Свечи всегда были заботой миссис Эш, но теперь обязанность зажигать их и снимать нагар легла на плечи Мэри. Ей нравилось злить противную старую праведницу, ощущать, что одержала над ней верх хотя бы в такой вот мелочи. Как говорила Куколка, заполучить врага — это не так уж плохо. Сразу чувствуешь себя в своей тарелке.

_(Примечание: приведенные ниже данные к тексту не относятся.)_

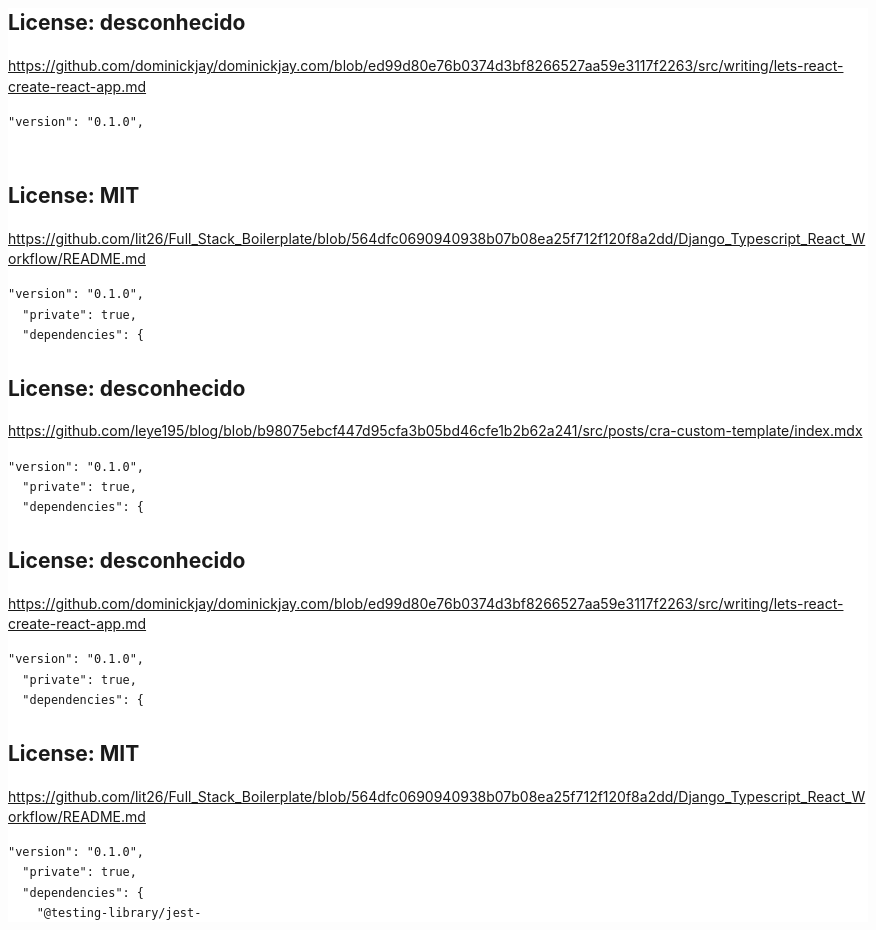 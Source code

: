 
## License: desconhecido
https://github.com/dominickjay/dominickjay.com/blob/ed99d80e76b0374d3bf8266527aa59e3117f2263/src/writing/lets-react-create-react-app.md

```
"version": "0.1.0",
  
```


## License: MIT
https://github.com/lit26/Full_Stack_Boilerplate/blob/564dfc0690940938b07b08ea25f712f120f8a2dd/Django_Typescript_React_Workflow/README.md

```
"version": "0.1.0",
  "private": true,
  "dependencies": {
```


## License: desconhecido
https://github.com/leye195/blog/blob/b98075ebcf447d95cfa3b05bd46cfe1b2b62a241/src/posts/cra-custom-template/index.mdx

```
"version": "0.1.0",
  "private": true,
  "dependencies": {
```


## License: desconhecido
https://github.com/dominickjay/dominickjay.com/blob/ed99d80e76b0374d3bf8266527aa59e3117f2263/src/writing/lets-react-create-react-app.md

```
"version": "0.1.0",
  "private": true,
  "dependencies": {
```


## License: MIT
https://github.com/lit26/Full_Stack_Boilerplate/blob/564dfc0690940938b07b08ea25f712f120f8a2dd/Django_Typescript_React_Workflow/README.md

```
"version": "0.1.0",
  "private": true,
  "dependencies": {
    "@testing-library/jest-
```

Теперь Мэри точно знала, сколько воска нужно, чтобы продлить день на один час. Свет был признаком достатка и более высокого положения. Джонсы могли не ложиться спать чуть дольше, чем их соседи по Инч-Лейн, отодвинуть ночную тьму, разрешить себе чуть более долгий день. На окраине города, в жалком грязном переулке под названием Бэк-Лейн, семьи отправлялись в постель в шесть часов вечера, без ужина — что еще им оставалось делать в темноте? Если ты не можешь позволить себе свет, пусть даже огарки или лучину, при свете которой Дэффи читал у себя в комнатушке, то ты ничем не отличаешься от животного, поняла Мэри. Когда-нибудь у нее будет дом, полный канделябров со свечами, и она будет зажигать их все сразу, даже в тех комнатах, где никого нет. Она будет ужинать в десять и пить кларет в три утра, и плевать на темноту.

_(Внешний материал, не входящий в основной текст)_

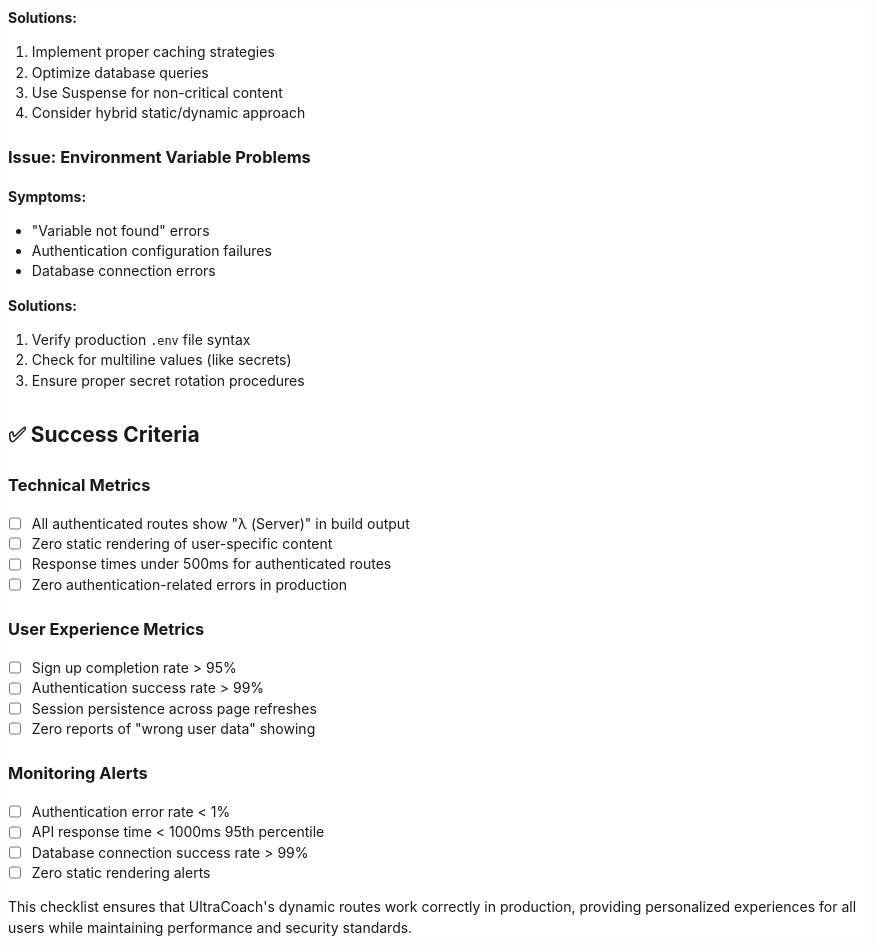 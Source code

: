 **Solutions:**
1. Implement proper caching strategies
2. Optimize database queries
3. Use Suspense for non-critical content
4. Consider hybrid static/dynamic approach

### Issue: Environment Variable Problems

**Symptoms:**
- "Variable not found" errors
- Authentication configuration failures
- Database connection errors

**Solutions:**
1. Verify production `.env` file syntax
2. Check for multiline values (like secrets)
3. Ensure proper secret rotation procedures

## ✅ Success Criteria

### Technical Metrics
- [ ] All authenticated routes show "λ (Server)" in build output
- [ ] Zero static rendering of user-specific content
- [ ] Response times under 500ms for authenticated routes
- [ ] Zero authentication-related errors in production

### User Experience Metrics
- [ ] Sign up completion rate > 95%
- [ ] Authentication success rate > 99%
- [ ] Session persistence across page refreshes
- [ ] Zero reports of "wrong user data" showing

### Monitoring Alerts
- [ ] Authentication error rate < 1%
- [ ] API response time < 1000ms 95th percentile
- [ ] Database connection success rate > 99%
- [ ] Zero static rendering alerts

This checklist ensures that UltraCoach's dynamic routes work correctly in production, providing personalized experiences for all users while maintaining performance and security standards.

Джонсы ужинали в семь в своей маленькой гостиной. К этому часу они обычно бывали страшно голодны, но гордились тем, что ужинают в «благородное» время. Суп из турнепса или яйцо-пашот на кусочке поджаренного хлеба, но никогда и то и другое вместе. После того как Эби убирала посуду, все придвигали свои стулья с твердыми спинками поближе к огню и слушали, как завывает за окнами ветер. Миссис Эш бормотала себе под нос стихи из Библии — недостаточно громко, чтобы ее можно было расслышать, но так, что это довольно сильно раздражало. Обычно в это время дня миссис Джонс принималась за штопку, и Мэри чувствовала себя обязанной ей помочь. Она никогда не видела, чтобы кто-то работал так же много, как ее хозяйка, разве что мать. Но у миссис Джонс, в отличие от Сьюзан Дигот, никогда не было этого мученического вида. Может быть, все дело в Лондоне, думала Мэри. Может, это он превращает людей в вечно недовольных и угрюмых? Если бы жизнь сложилась по-другому и Джонсы отправились в большой город, а Сондерсы остались в Монмуте, может быть, мрачные морщины теперь красовались бы на лбу у Джейн Джонс? Может, это она смогла бы выбросить на улицу свою единственную дочь?
Только после ужина хозяин позволял себе скинуть с плеч ежедневный груз забот. Он часто поддразнивал Дэффи насчет его пристрастия к чтению:
— Что это там у тебя? Сказки, наверное?
Дэффи бросил на хозяина обиженный взгляд и показал свою книгу: «Полная география мира».